Modelling of cube to avoid data load and Query performance Issues.
There are many simple things which we should take care while designing a cube to avoid performance issues.
1) Size of dimension table should not be greater than 20 % of fact table.
We would have read these at many places but we never think of it while designing a cube and even a small mistake can lead to dimension table size exceeding 20% of fact table.
Solution to this problem.
We should be aware of all the fields that have to be included in a particular dimension and their relationships. Many times we try to group the same type of characteristics together for example sales document and line item number.
Size of dimension table would be very large as different value of sales doc number and item would every time create a new entry in dimension table (size would exceed 20% easily).
A better approach would be to have sales doc number as line item dimension in one dimension and item in other dimension.If we don’t take this feature into account we would face performance issues during data load time. Conversion of characteristic value into SID would take a lot of time.
If we have large amount of data coming in daily to the cube, then the load would continue for hours if we don’t design dimesnsion tables properly.
We can use program SAP_INFOCUBE_DESIGN to find out which dimensions have size more than 20%.Dimension tables which have size more than 20% of fact table would be marked in red and we shall then re-design these red marked dimension.
Many times we face scenario when we are not sure about the relationship between characteristics. The best way in this case is to logically arrange the characteristics in dimension and then load about a minimum of 200,000 records and then check the size of each dimension tables. If the size of any imension table is large(more than 20%) then we shall try to identify the relationship between the characteristic from the data in the cube and then re-design the cube.
We can load fewer amounts of records also but then we would not get a clear picture of dimension table sizes.

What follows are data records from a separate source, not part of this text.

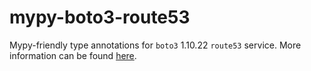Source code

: # mypy-boto3-route53

Mypy-friendly type annotations for `boto3` 1.10.22 `route53` service.
More information can be found [here](https://github.com/vemel/mypy_boto3).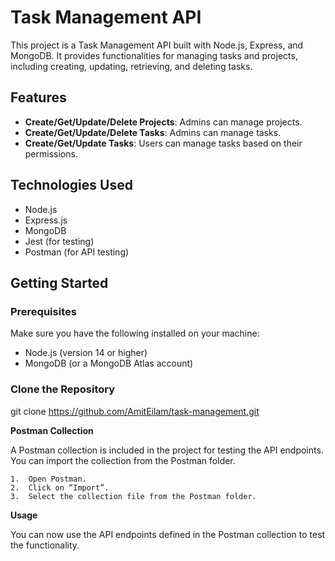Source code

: # Task Management API

This project is a Task Management API built with Node.js, Express, and MongoDB. It provides functionalities for managing tasks and projects, including creating, updating, retrieving, and deleting tasks.

## Features

- **Create/Get/Update/Delete Projects**: Admins can manage projects.
- **Create/Get/Update/Delete Tasks**:  Admins can manage tasks.
- **Create/Get/Update Tasks**: Users can manage tasks based on their permissions.

## Technologies Used

- Node.js
- Express.js
- MongoDB
- Jest (for testing)
- Postman (for API testing)

## Getting Started

### Prerequisites

Make sure you have the following installed on your machine:

- Node.js (version 14 or higher)
- MongoDB (or a MongoDB Atlas account)

### Clone the Repository
git clone https://github.com/AmitEilam/task-management.git


**Postman Collection**

A Postman collection is included in the project for testing the API endpoints. You can import the collection from the Postman folder.

	1.	Open Postman.
	2.	Click on “Import”.
	3.	Select the collection file from the Postman folder.

**Usage**

You can now use the API endpoints defined in the Postman collection to test the functionality.
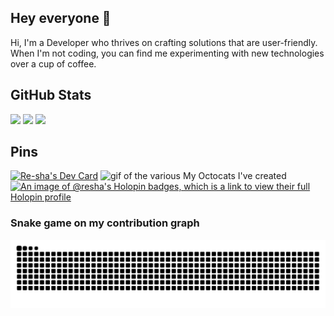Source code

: ## Hey everyone 👋

Hi, I'm a Developer who thrives on crafting solutions that are user-friendly.
When I'm not coding, you can find me experimenting with new technologies over a cup of coffee.


## GitHub Stats

<img src="https://github-readme-streak-stats.herokuapp.com?user=re-sha&theme=python-dark&border_radius=10" width="700">

<img src="https://github-profile-trophy.vercel.app/?username=re-sha&theme=onestar&title=-Stars,-Experience,-Reviews&column=-1&margin-w=37&no-frame=true">

<img src="https://github-readme-stats.vercel.app/api?username=re-sha&show=discussions_answered,prs_merged_percentage&hide=stars,issues&theme=holi&show_icons=true" width="700">


## Pins

<!-- DailyDev card -->
<a href="https://app.daily.dev/re_sha"><img src="https://api.daily.dev/devcards/v2/QtEgpcqnUpXa1J3rXlOLA.png?type=default&r=cv1" width="250" alt="Re-sha's Dev Card"/></a>
<img display="flex" width="250" height="250" src="https://github.com/MishManners/MishManners/blob/master/My-OctocatsShortest.gif" alt="gif of the various My Octocats I've created"></a>
[![An image of @resha's Holopin badges, which is a link to view their full Holopin profile](https://holopin.me/resha)](https://holopin.io/@resha)


### Snake game on my contribution graph
![GitHub Snake](https://raw.githubusercontent.com/re-sha/re-sha/output/github-snake.svg)
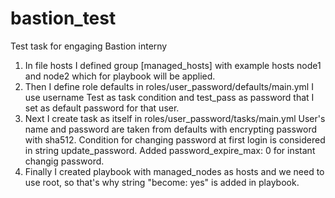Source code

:# bastion_test
Test task for engaging Bastion interny

1. In file hosts I defined group [managed_hosts] with example hosts node1 and node2 which for playbook will be applied.
2. Then I define role defaults in roles/user_password/defaults/main.yml
   I use username Test as task condition and test_pass as password that I set as default password for that user.
3. Next I create task as itself in roles/user_password/tasks/main.yml
   User's name and password are taken from defaults with encrypting password with sha512. Condition for changing password at first login is considered in string update_password. Added password_expire_max: 0 for instant changig password.
4. Finally I created playbook with managed_nodes as hosts and we need to use root, so that's why string "become: yes" is added in playbook.
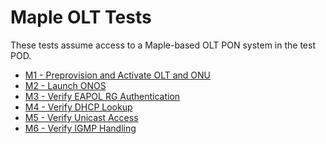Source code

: # Maple OLT Tests

These tests assume access to a Maple-based OLT PON system in the test
POD.

* [M1 - Preprovision and Activate OLT and ONU](M01_maple_olt_tests_activate_olt.md)
* [M2 - Launch ONOS](M02_maple_olt_tests_onos.md)
* [M3 - Verify EAPOL RG Authentication](M03_maple_olt_tests_eapol_auth.md)
* [M4 - Verify DHCP Lookup](M04_maple_olt_tests_verify_dhcp.md)
* [M5 - Verify Unicast Access](M05_maple_olt_tests_unicast.md)
* [M6 - Verify IGMP Handling](M06_maple_olt_tests_multicast.md)	
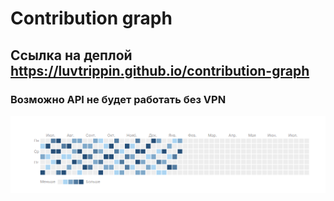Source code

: # Contribution graph

## Ссылка на деплой https://luvtrippin.github.io/contribution-graph
### Возможно API не будет работать без VPN

![Изображение графа](./img.png)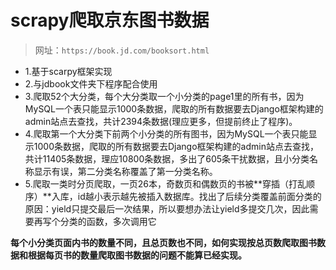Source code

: # scrapy爬取京东图书数据

>网址：`https://book.jd.com/booksort.html`

- 1.基于scarpy框架实现
- 2.与jdbook文件夹下程序配合使用
- 3.爬取52个大分类，每个大分类取一个小分类的page1里的所有书，因为MySQL一个表只能显示1000条数据，爬取的所有数据要去Django框架构建的admin站点去查找，共计2394条数据(理应更多，但提前终止了程序)。
- 4.爬取第一个大分类下前两个小分类的所有图书，因为MySQL一个表只能显示1000条数据，爬取的所有数据要去Django框架构建的admin站点去查找，共计11405条数据，理应10800条数据，多出了605条干扰数据，且小分类名称显示有误，第二分类名称覆盖了第一分类名称。
- 5.爬取一类时分页爬取，一页26本，奇数页和偶数页的书被**穿插（打乱顺序）**入库，id越小表示越先被插入数据库。找出了后续分类覆盖前面分类的原因：yield只提交最后一次结果，所以要想办法让yield多提交几次，因此需要再写个分类的函数，多次调用它

**每个小分类页面内书的数量不同，且总页数也不同，如何实现按总页数爬取图书数据和根据每页书的数量爬取图书数据的问题不能算已经实现。**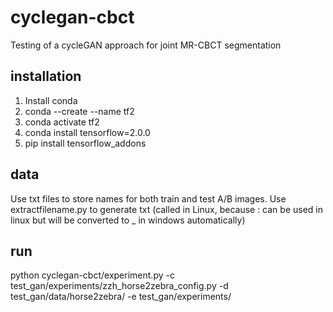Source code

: # cyclegan-cbct
Testing of a cycleGAN approach for joint MR-CBCT segmentation

## installation

1. Install conda
2. conda --create --name tf2
3. conda activate tf2
4. conda install tensorflow=2.0.0
5. pip install tensorflow_addons

## data
Use txt files to store names for both train and test A/B images.
Use extractfilename.py to generate txt (called in Linux, because : can be used in linux but will be converted to _ in windows automatically)

## run
python cyclegan-cbct/experiment.py -c test_gan/experiments/zzh_horse2zebra_config.py -d test_gan/data/horse2zebra/ -e test_gan/experiments/
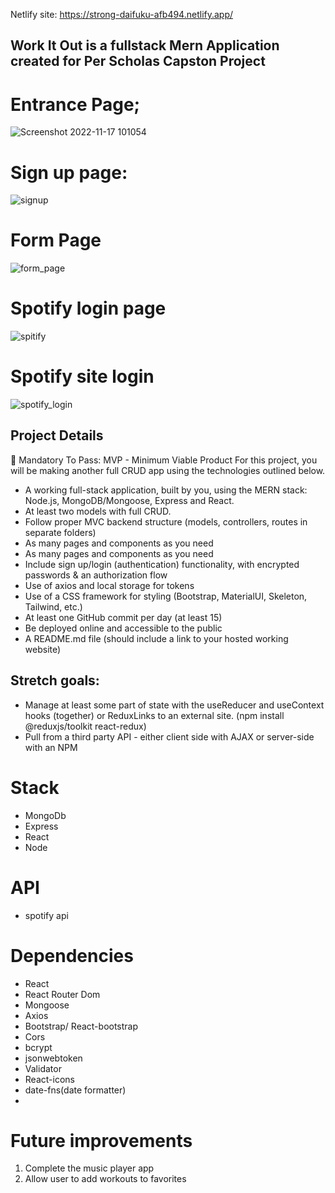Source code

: Netlify site: https://strong-daifuku-afb494.netlify.app/

## Work It Out is a fullstack Mern Application created for Per Scholas Capston Project

# Entrance Page;
![Screenshot 2022-11-17 101054](https://user-images.githubusercontent.com/6307334/202483975-b848028b-a4f8-445f-8fe9-3dfbf1b522d3.png)

# Sign up page:
![signup](https://user-images.githubusercontent.com/6307334/202490345-b75004c1-3a08-45f4-9283-7511fa9d7990.png)

# Form Page
![form_page](https://user-images.githubusercontent.com/6307334/202490884-718bccfc-bcc7-4418-bb7b-c9b4ba0d5d9c.png)

# Spotify login page
![spitify](https://user-images.githubusercontent.com/6307334/202491171-9d9b8969-1e58-4549-a5f6-c2e7875cb2c1.png)

# Spotify site login
![spotify_login](https://user-images.githubusercontent.com/6307334/202491612-57ffca0a-3a3c-469a-88e6-b73e7eb02092.png)



## Project Details

🔴 Mandatory To Pass:
MVP - Minimum Viable Product
For this project, you will be making another full CRUD app using the technologies outlined below.
<ul>
<li>A working full-stack application, built by you, using the MERN stack: Node.js, MongoDB/Mongoose, Express and React.</li>
<li>At least two models with full CRUD.</li>
<li>Follow proper MVC backend structure (models, controllers, routes in separate folders)</li>
<li>As many pages and components as you need</li>
<li>As many pages and components as you need</li>
<li>Include sign up/login (authentication) functionality, with encrypted passwords & an authorization flow</li>
<li>Use of axios and local storage for tokens</li>
<li>Use of a CSS framework for styling (Bootstrap, MaterialUI, Skeleton, Tailwind, etc.)</li>
<li>At least one GitHub commit per day (at least 15)</li>
<li>Be deployed online and accessible to the public</li>
<li>A README.md file (should include a link to your hosted working website)</li>
</ul>

## Stretch goals:
<ul>
<li>Manage at least some part of state with the useReducer and useContext hooks (together) or ReduxLinks to an external site. (npm install @reduxjs/toolkit react-redux)</li> 
<li>Pull from a third party API - either client side with AJAX or server-side with an NPM</li>
</ul>

# Stack
<ul>
<li>MongoDb</li>
<li>Express</li>
<li>React</li>
<li>Node</li>
</ul>

# API
<ul>
<li>spotify api</li>
</ul>

# Dependencies
<ul>
<li>React</li>
<li>React Router Dom</li>
<li>Mongoose</li>
<li>Axios</li>
<li>Bootstrap/ React-bootstrap</li>
<li>Cors</li>
<li>bcrypt</li>
<li>jsonwebtoken</li>
<li>Validator</li>
<li>React-icons</li>
<li>date-fns(date formatter)</li>
<li></li>
</ul>

# Future improvements
1. Complete the music player app
2. Allow user to add workouts to favorites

2) Use of line item dimension.
In case of any characteristic which we think would have a large number of distinct value and would make the dimension table large, one should always go for line item dimension (ex.sales doc number).
Whenever we make any dimension as line item, dimension tables is not generated, only SID table is generated for that dimension which improves the performance during data load time.
3) Use of high Cardinality
We have a dimension which has many characteristics and the size of this dimension table is more than 20% then we go for high cardinality.
We should be always careful before making any dimension high cardinality. We should first of all look whether we can re-design the cube and arrange the characteristics in such a way that size of dimension table decreases.
When we think we don’t have any other option left and cube can’t be re-designed effectively then we shall go for high cardinality.
Query performance decreases when we go for high cardinality and if we are doing a drill down on any of the characteristics involved in high cardinality dimension, it would take a bit of time.
Performance of data load would improve as dimension table would not be generated but it would degrade query performance. It’s a kind of catch 22 situation where we would loose some and gain some.
Making a dimension high cardinality should always be the last option.